* [REQUIREMENT] Search the entries below for the string "status" and give the number of lines that hold it, nothing else.

-- DATA EXCERPTS follows --

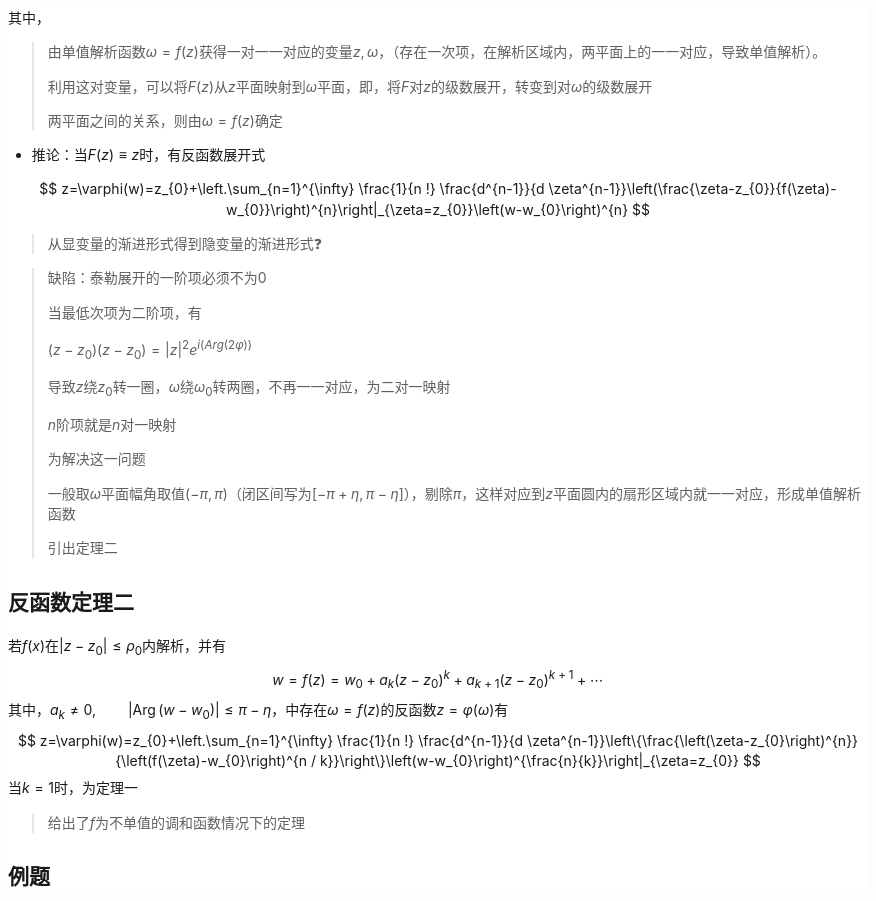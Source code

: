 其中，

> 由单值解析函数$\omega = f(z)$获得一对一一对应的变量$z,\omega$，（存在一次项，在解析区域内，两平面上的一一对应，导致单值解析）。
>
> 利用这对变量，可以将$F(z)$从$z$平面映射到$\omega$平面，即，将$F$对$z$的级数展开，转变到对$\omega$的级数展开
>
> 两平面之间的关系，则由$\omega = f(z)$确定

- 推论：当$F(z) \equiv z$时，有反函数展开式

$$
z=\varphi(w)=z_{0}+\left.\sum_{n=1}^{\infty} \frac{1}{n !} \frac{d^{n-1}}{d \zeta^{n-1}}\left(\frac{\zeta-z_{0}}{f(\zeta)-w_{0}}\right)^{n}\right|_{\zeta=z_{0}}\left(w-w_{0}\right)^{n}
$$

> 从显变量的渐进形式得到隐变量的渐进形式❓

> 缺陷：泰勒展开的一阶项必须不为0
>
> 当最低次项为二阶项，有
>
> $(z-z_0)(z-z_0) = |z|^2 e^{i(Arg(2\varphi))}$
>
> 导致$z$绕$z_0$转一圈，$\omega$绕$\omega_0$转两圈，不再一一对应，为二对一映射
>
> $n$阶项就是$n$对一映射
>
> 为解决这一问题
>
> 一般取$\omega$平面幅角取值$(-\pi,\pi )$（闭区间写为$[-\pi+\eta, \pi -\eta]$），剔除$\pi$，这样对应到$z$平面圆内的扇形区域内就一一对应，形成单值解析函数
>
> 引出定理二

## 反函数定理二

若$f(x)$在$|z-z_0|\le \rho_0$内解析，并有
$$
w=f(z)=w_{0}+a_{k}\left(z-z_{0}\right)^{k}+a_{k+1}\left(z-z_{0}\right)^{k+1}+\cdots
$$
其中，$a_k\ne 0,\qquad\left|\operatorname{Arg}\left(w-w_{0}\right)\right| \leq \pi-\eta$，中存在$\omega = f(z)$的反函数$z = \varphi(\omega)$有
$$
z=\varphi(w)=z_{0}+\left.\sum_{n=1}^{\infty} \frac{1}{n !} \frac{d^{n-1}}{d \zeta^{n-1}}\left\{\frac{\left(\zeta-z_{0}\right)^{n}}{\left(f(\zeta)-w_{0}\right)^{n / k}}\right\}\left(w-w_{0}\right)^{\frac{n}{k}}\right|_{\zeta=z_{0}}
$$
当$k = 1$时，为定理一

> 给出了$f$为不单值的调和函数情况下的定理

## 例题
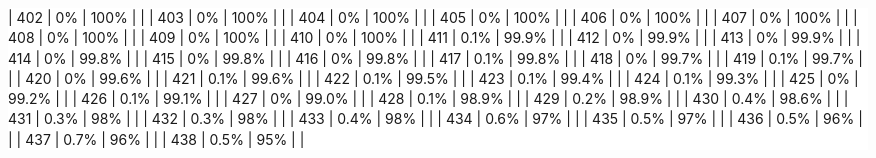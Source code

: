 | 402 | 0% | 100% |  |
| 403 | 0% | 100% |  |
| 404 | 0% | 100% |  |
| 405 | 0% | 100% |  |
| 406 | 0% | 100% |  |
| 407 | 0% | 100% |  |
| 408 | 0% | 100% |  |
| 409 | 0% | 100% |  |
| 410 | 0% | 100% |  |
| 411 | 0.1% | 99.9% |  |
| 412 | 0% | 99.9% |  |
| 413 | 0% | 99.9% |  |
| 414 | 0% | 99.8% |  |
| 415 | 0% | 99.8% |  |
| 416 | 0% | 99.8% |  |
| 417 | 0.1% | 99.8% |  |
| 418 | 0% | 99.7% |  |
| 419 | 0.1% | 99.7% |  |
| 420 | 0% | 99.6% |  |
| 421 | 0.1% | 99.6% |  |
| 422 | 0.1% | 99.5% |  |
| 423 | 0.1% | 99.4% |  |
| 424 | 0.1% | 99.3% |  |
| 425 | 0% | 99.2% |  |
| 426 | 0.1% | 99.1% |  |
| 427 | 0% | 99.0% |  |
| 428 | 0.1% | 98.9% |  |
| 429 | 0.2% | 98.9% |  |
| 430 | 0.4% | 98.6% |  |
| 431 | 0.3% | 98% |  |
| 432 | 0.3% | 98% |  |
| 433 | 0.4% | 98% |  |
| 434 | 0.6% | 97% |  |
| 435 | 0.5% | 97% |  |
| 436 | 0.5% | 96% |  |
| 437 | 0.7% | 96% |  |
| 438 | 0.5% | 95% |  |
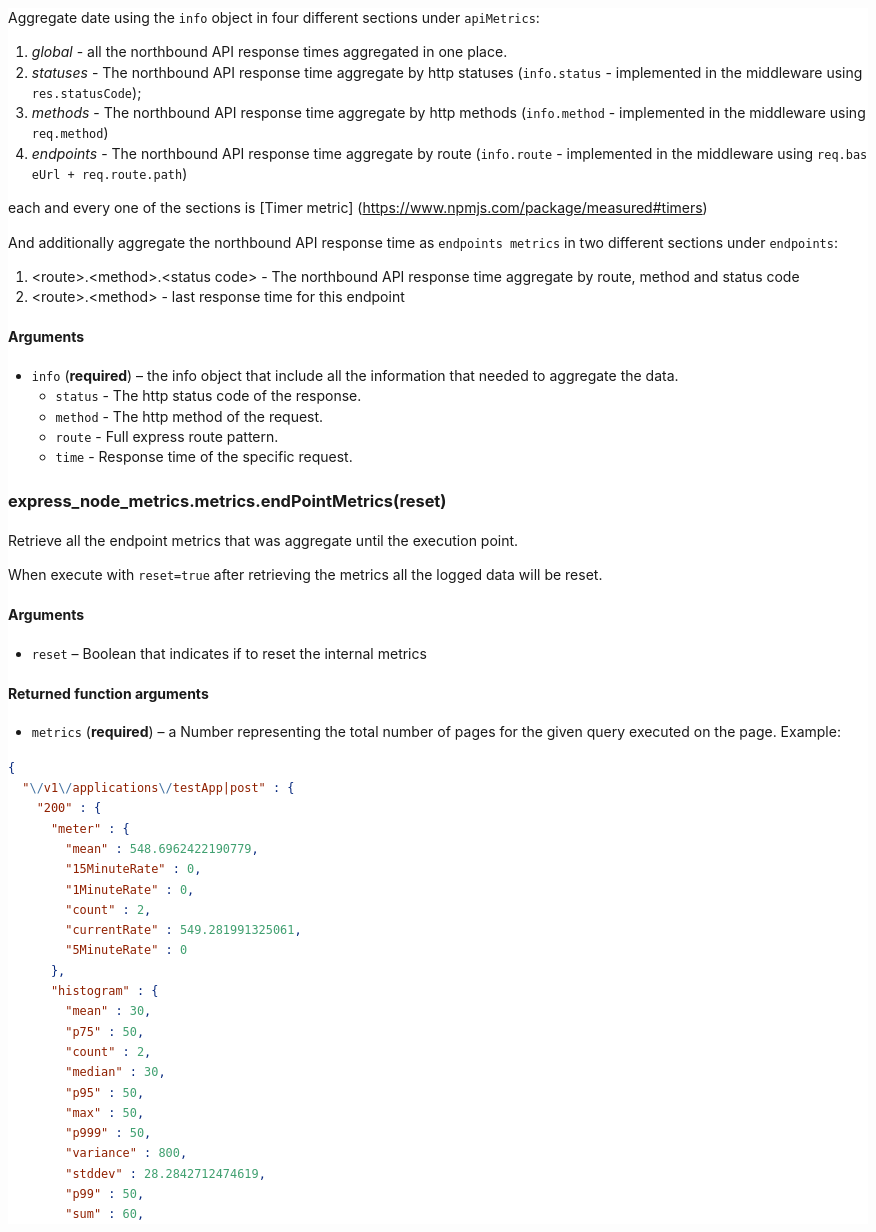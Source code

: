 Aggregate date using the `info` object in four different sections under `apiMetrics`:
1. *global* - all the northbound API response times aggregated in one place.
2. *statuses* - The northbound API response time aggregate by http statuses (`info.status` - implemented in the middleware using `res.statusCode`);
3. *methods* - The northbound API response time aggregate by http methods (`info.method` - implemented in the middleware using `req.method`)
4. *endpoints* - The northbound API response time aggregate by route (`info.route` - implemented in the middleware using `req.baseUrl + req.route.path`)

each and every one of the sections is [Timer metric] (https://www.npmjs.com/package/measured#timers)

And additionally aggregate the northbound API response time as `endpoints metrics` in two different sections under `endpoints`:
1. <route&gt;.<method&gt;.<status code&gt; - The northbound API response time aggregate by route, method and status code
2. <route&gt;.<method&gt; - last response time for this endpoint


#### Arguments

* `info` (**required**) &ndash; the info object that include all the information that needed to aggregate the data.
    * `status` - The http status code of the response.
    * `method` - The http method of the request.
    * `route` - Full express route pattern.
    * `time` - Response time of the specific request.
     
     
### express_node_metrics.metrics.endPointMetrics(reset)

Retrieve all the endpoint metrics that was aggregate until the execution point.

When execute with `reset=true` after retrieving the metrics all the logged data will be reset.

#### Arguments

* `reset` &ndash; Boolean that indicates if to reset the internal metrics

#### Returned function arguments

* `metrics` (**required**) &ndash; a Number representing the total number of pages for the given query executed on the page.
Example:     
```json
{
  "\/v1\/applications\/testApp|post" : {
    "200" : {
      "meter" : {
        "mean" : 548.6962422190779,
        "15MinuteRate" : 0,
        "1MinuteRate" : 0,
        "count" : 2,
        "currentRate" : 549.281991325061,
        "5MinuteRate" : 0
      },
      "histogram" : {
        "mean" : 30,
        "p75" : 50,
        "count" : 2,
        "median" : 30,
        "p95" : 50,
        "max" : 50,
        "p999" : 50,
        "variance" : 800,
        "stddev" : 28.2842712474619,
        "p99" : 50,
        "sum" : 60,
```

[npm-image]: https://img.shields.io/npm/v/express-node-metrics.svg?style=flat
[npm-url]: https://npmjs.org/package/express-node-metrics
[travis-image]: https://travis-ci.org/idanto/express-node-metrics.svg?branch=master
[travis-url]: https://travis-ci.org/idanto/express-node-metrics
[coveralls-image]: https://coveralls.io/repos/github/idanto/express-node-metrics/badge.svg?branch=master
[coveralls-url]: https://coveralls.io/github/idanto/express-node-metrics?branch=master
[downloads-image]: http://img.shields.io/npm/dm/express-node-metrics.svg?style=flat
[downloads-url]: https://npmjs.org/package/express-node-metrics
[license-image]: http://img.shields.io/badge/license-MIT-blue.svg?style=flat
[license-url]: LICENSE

-- DATA EXCERPTS concluded --

* [ANSWER AREA] 3